Shakespeare

I shower
A welcome on ye;
Welcome all. – Shakespeare

The Comedy of Errors

“Was there ever any man thus beaten out
of season,
When in the why and the wherefore is neither
rhyme nor reason. – S. Dromio Act II, Scene II

“Who, every word by all my wit being scanned,
Want wit in all one word to understand.” – S. Antipholus Act II, Scene II

“Say what you will, sir, but I know what
I know —
That you beat me at the mart, I have your hand to
show;
If the skin were parchment and the blows you gave
were ink,
Your own handwriting would you what I think.” – E. Dromio Act III, Scene I

“Small cheer and great welcome makes a merry feast.” – Balthazar Act III, Scene I

“Teach me, dear creature, how to think and speak:
Lay open to my earthy – gross conceit,
Smothered in errors, feeble, shallow, weak,
The folded meaning of your word’s deceit.” – S. Antipholus Act III, Scene I

“If everyone knows us and we know none,
Tis time, I think to trudge, pack, and be gone.” – S. Antipholus Act IV, Scene II

King Lear:

“Not being the worst stands in some rank of praise.” – King Lear

Julius Caesar:

“If it be aught toward the general good,
Set honor in one eye and i’th’other,
And I will look on both indifferently:
For let the gods so speed me as I love
The name of honor more than I fear death.” – Brutus

Hamlet:

“Sit down awhile,
And let us once again assail your ears,
That are so fortified against our story.” – Barnardo Act I, Scene 1

“Our state to be disjoint and out of frame,
Colleagued with the dream of his advantage,
He hath not fail’d to pester us with message,
Importing the surrender of those lands
Lost by his father, with all bonds of law,
To our most valiant brother.

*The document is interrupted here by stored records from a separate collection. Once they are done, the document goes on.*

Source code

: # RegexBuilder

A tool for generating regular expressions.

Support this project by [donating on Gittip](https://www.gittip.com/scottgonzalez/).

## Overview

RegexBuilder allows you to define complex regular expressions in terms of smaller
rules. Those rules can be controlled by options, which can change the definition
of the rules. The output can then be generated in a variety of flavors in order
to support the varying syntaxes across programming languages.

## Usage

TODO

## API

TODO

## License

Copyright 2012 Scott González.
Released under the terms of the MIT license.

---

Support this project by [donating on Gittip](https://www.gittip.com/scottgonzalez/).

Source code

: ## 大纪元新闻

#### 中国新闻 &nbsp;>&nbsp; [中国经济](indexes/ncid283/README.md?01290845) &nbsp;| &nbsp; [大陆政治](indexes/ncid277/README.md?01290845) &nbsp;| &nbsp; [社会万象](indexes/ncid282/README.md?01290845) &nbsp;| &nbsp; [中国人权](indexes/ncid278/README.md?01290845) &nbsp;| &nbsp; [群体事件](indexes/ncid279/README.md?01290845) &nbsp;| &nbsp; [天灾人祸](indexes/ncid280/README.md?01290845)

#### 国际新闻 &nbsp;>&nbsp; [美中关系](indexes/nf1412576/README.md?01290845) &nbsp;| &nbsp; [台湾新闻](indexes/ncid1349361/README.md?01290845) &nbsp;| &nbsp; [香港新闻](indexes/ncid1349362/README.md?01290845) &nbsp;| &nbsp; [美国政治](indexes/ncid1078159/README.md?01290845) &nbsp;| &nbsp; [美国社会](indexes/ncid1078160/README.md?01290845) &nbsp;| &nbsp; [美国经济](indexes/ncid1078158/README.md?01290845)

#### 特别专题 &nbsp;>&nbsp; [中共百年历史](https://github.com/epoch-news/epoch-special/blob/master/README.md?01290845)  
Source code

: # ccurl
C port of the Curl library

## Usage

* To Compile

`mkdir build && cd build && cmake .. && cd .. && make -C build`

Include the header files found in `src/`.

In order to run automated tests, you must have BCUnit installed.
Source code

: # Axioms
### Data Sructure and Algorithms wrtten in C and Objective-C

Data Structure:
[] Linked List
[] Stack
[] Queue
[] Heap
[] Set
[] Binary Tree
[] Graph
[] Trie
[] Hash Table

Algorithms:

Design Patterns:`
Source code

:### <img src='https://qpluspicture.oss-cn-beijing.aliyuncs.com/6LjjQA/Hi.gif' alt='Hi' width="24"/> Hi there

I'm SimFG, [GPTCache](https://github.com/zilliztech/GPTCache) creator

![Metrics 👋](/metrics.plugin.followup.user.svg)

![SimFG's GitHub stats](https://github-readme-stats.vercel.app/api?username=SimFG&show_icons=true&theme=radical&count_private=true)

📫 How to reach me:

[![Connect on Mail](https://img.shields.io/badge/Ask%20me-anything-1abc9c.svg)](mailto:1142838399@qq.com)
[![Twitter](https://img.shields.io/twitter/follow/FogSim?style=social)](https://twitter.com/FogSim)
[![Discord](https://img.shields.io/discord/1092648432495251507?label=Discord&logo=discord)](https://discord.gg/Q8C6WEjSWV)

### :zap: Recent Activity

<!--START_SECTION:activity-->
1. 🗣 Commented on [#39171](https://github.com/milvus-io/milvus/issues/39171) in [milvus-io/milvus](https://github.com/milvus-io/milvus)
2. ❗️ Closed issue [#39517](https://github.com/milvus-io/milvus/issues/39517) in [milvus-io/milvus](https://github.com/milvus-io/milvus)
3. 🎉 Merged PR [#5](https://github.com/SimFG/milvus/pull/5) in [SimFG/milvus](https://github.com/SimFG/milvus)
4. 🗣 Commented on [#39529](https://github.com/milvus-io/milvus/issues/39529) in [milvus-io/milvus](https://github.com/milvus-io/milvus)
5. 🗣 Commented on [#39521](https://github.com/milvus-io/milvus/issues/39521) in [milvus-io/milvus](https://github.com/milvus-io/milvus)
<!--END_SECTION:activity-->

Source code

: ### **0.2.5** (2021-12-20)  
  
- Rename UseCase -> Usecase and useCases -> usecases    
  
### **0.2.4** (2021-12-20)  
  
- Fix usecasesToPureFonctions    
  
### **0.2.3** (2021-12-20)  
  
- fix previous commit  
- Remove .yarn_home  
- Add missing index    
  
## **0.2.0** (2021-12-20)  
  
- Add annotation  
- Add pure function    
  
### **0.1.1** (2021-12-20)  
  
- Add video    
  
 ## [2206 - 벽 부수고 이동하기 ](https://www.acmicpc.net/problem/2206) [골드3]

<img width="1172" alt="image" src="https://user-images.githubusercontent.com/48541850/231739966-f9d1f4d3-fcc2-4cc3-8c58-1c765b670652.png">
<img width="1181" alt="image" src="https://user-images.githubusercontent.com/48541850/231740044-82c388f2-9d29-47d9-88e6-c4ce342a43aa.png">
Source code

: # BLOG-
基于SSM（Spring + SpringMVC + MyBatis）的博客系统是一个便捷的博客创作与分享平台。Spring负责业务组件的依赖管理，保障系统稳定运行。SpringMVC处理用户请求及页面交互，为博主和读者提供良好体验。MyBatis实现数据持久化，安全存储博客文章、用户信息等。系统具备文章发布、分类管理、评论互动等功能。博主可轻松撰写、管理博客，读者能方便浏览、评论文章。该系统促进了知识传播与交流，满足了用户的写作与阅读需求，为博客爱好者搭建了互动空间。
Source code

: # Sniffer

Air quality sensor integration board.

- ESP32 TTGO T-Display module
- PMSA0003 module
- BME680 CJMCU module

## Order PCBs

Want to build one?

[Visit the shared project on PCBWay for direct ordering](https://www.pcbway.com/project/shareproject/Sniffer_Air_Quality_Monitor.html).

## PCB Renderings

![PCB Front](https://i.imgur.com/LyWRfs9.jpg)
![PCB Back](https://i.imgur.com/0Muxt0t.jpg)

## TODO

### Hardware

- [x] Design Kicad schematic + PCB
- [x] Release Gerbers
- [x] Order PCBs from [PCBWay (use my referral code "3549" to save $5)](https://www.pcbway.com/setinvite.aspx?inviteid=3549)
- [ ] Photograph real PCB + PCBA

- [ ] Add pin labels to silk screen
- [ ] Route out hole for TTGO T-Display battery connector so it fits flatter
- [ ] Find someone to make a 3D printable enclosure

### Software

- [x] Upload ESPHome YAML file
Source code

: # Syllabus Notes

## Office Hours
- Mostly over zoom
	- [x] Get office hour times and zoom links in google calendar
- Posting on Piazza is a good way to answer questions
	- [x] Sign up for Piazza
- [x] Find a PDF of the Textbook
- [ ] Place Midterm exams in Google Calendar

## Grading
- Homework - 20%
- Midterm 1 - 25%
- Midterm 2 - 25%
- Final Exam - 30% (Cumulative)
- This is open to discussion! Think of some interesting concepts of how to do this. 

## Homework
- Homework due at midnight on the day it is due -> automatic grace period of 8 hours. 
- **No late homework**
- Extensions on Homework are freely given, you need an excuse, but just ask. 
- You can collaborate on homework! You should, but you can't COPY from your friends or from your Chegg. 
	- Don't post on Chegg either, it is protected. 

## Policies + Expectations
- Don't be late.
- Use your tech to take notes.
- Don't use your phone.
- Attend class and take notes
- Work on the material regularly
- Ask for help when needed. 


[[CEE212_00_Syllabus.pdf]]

So much for him.” – King Claudius Act I, Scene II

“A little more than kin, and less than kind.” – Hamlet Act 1, Scene II

“Hyperion to a satyr” Hamlet Act 1, Scene II

“Season your admiration for awhile
With an attent ear, till I may deliver,
Upon the witness of these gentlemen,
This marvel to you.” – Horatio Act I, Scene II

“My necessaries are embark’d: farewell:
And, sister, as the winds give benefit
And convoy is assistant, do not sleep,
But let me hear from you.” – Laertes Act I, Scene III

“For Hamlet and the trifling of his favour,
Hold it a fashion and a toy in blood,
A violet in the youth of primy nature,
Forward, not permanent, sweet, not lasting,
The perfume and suppliance of a minute; No more.” – Laertes Act 1, Scene III

“Virtue itself ‘scapes not calumnious strokes:” – Laertes Act 1, Scene III

“The wind sits in the shoulder of your sail,” – Lord Polonius Act 1, Scene III

“Those friends thou hast, and their adoption tried,
Grapple them to thy soul with hoops of steel;
But do not dull thy palm with entertainment
Of each new-hatch’d, unfledged comrade. Beware
Of entrance to a quarrel, but being in,
Bear’t that the opposed may beware of thee.
Give every man thy ear, but few thy voice;
Take each man’s censure, but reserve thy judgment.” – Lord Polonius Act 1, Scene III

“This above all: to thine own self be true,
And it must follow, as the night the day,
Thou canst not then be false to any man.” – Lord Polonius  Act 1, Scene III

“‘Tis in my memory lock’d,
And you yourself shall keep the key of it.” – Ophelia Act 1, Scene III

“Pity me not, but lend thy serious hearing
To what I shall unfold.” – Ghost  Act 1, Scene V

The time is out of joint, o cursed spite
That ever I was born to set it right! – Hamlet Act I Scene V

“There are more things in heaven and earth, Horatio,
Than are dreamt of in your philosophy” Hamlet Act 1, Scene V

“Brevity is the soul of wit” – Lord Polonius Act II, Scene II

“More matter, with less art.” – Queen Gertrud Act II, Scene II

“Words, words, words.” – Hamlet Act II, Scene II (when asked what he is reading?)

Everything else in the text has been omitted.